Yuuka Kurosaki

Personal information
- Date of birth: June 12, 1997 (age 29)
- Place of birth: Fukuoka, Japan
- Height: 5 ft 3 in (1.60 m)
- Position: Midfielder

Team information
- Current team: Glasgow City FC
- Number: 28

College career
- Years: Team / Apps / (Gls)
- 2017–2018: Kentucky Wildcats / 24 / (6)
- 2019–2020: Oklahoma Sooners / 26 / (4)

Senior career*
- Years: Team / Apps / (Gls)
- 2021: FC Wacker Innsbruck
- 2021–2022: Arna-Bjørnar / 20 / (2)
- 2023: KuPS / 11 / (3)
- 2024: Racing Louisville / 0 / (0)
- 2024–2025: DC Power FC / 23 / (1)
- 2026: Bodø/Glimt / 7 / (1)
- 2026–: Glasgow City FC / 0 / (0)

= Yuuka Kurosaki =

Japanese soccer player

Yuuka Kurosaki (born June 12, 1997) is a Japanese soccer player who plays as a midfielder for Glasgow City FC. She previously played for KuPS in Finland's Kansallinen Liga and Arna-Bjørnar in the Norwegian Toppserien.

== College career ==
Kurosaki matriculated to the University of Kentucky in 2015 after starring for Fujieda Junshin High School in Japan, where she won the national high school championship as a senior. In her first season with the Kentucky Wildcats in 2017, Kurosaki had two goals and one assist in 13 appearances. She led the team with four goals in 2018, making 11 appearances.

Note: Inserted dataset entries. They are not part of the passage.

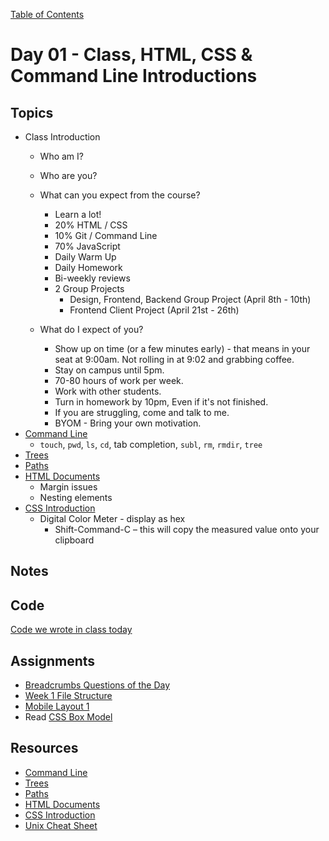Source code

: [Table of Contents](/README.md)

# Day 01 - Class, HTML, CSS & Command Line Introductions

## Topics
* Class Introduction
	* Who am I?
	* Who are you?
	* What can you expect from the course?
		- Learn a lot!
		- 20% HTML / CSS
		- 10% Git / Command Line
		- 70% JavaScript
		- Daily Warm Up
		- Daily Homework
		- Bi-weekly reviews
		- 2 Group Projects
			- Design, Frontend, Backend Group Project (April 8th - 10th)
			- Frontend Client Project (April 21st - 26th)

	* What do I expect of you?
		- Show up on time (or a few minutes early) - that means in your seat at 9:00am. Not rolling in at 9:02 and grabbing coffee.
		- Stay on campus until 5pm.
		- 70-80 hours of work per week.
		- Work with other students.
		- Turn in homework by 10pm, Even if it's not finished.
		- If you are struggling, come and talk to me.
		- BYOM - Bring your own motivation.
* [Command Line](/units/command-line/README.md)
	* `touch`, `pwd`, `ls`, `cd`, tab completion, `subl`, `rm`, `rmdir`, `tree`
* [Trees](/units/trees/README.md)
* [Paths](/units/paths/README.md)
* [HTML Documents](/units/html-documents/README.md)
	* Margin issues
	* Nesting elements
* [CSS Introduction](/units/css-introduction/README.md)
	* Digital Color Meter - display as hex
		* Shift-Command-C – this will copy the measured value onto your clipboard

## Notes
<!-- More detailed notes from class, including whiteboard photos etc -->

## Code
[Code we wrote in class today](https://github.com/TIY-Austin-Front-End-Engineering/Curriculum/tree/master/notes/day-01/examples)

## Assignments
* [Breadcrumbs Questions of the Day](https://online.theironyard.com/library/paths/115/units/377/assignments/637)
* [Week 1 File Structure](https://online.theironyard.com/library/paths/115/units/385/assignments/635)
* [Mobile Layout 1](https://online.theironyard.com/library/paths/115/units/377/assignments/636)
* Read [CSS Box Model](/units/css-box-model)

## Resources
* [Command Line](/units/command-line/README.md)
* [Trees](/units/trees/README.md)
* [Paths](/units/paths/README.md)
* [HTML Documents](/units/html-documents/README.md)
* [CSS Introduction](/units/css-introduction/README.md)
* [Unix Cheat Sheet](http://www.cheat-sheets.org/saved-copy/fwunixref.pdf)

After the 2018 season, Kurosaki transferred to the University of Oklahoma, where she played in 26 games between 2019 and the COVID-19-shortened 2020 season. She scored four goals and totaled four assists with Oklahoma Sooners women's soccer team, playing the 2019 season under Matt Potter.

== Professional career ==
After college in February 2021, Kurosaki signed with Wacker Innsbruck in the Austrian ÖFB Frauen Bundesliga. She scored four goals in eight appearances for the club before moving to Arna-Bjørnar in Norway in September 2021, becoming the first Japanese player to sign for the club. In 20 appearances over a season and a half, Kurosaki scored two goals. She signed with KuPS in 2023, helping the Finnish club win the Kansallinen Liiga and the Finnish Women's Cup.

Kurosaki signed a two-year contract with a mutual option for the 2026 season with Racing Louisville in January 2024.

On August 15, 2024, DC Power FC acquired Kurosaki for an undisclosed fee.